_Records for this task:_
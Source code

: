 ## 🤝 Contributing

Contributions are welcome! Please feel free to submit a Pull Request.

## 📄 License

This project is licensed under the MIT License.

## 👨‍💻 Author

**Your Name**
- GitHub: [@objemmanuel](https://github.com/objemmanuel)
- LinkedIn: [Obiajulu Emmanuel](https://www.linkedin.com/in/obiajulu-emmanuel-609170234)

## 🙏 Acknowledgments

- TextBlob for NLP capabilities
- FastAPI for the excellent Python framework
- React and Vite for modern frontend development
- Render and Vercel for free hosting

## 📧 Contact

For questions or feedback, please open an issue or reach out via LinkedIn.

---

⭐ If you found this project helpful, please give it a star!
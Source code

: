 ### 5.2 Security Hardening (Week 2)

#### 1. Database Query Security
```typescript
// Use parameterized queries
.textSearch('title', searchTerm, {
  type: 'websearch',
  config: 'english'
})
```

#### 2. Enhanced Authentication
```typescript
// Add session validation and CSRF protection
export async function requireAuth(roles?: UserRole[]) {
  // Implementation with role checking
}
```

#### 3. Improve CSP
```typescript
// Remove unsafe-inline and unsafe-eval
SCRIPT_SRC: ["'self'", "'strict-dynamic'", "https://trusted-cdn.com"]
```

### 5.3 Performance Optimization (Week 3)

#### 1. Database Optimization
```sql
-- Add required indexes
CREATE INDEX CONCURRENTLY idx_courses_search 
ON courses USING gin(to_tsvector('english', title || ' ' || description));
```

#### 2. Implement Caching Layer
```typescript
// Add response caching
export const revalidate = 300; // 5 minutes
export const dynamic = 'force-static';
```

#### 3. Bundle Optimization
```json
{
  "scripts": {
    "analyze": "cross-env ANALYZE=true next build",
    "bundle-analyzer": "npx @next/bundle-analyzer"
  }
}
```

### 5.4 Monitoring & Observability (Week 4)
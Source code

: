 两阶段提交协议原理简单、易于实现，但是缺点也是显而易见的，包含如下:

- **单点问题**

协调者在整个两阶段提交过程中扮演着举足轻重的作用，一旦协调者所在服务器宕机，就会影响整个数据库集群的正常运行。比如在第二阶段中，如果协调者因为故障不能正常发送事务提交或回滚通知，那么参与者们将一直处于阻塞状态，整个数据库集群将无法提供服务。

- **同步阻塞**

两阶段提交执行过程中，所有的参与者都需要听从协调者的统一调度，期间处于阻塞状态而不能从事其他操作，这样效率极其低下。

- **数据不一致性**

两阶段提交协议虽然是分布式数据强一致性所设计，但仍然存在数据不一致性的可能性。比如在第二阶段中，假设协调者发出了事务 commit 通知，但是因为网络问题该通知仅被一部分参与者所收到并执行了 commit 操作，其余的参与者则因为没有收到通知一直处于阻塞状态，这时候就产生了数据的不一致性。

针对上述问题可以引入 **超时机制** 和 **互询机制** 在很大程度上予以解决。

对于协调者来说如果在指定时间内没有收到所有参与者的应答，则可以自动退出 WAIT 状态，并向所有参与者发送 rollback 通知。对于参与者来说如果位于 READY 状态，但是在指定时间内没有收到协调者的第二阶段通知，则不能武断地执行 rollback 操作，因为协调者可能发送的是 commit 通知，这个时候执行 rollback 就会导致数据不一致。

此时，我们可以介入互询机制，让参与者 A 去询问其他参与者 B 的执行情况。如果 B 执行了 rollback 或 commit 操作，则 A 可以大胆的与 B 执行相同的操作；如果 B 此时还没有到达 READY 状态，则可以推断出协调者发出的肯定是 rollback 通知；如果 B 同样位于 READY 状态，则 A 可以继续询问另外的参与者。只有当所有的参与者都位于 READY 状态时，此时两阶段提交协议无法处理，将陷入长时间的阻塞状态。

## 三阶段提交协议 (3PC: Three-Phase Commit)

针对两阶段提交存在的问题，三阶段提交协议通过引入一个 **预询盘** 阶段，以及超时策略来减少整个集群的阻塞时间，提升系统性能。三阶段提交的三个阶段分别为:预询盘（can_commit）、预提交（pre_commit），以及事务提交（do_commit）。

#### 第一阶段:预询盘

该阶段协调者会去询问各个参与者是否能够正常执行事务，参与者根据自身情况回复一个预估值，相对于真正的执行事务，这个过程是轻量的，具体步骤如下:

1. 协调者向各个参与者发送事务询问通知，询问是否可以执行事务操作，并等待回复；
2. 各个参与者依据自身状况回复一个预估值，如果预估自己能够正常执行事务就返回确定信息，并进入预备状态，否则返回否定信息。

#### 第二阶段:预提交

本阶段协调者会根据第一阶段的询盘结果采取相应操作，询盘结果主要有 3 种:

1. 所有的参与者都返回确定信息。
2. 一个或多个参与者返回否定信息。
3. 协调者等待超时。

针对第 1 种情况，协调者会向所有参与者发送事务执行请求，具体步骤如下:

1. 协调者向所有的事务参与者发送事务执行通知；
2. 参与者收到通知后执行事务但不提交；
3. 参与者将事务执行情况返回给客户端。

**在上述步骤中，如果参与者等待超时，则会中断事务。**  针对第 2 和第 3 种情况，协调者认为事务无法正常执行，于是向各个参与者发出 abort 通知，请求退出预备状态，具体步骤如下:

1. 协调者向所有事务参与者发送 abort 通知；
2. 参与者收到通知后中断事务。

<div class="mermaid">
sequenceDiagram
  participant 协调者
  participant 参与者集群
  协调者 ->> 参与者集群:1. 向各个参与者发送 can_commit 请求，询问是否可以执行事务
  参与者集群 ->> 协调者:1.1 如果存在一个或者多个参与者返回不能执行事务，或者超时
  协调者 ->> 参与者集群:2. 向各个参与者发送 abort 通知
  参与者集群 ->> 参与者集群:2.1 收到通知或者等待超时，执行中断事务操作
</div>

_Task details:_
Each line that contains "const" is to be copied from the listing above.

_Answer section:_
export const revalidate = 300; // 5 minutes
export const dynamic = 'force-static';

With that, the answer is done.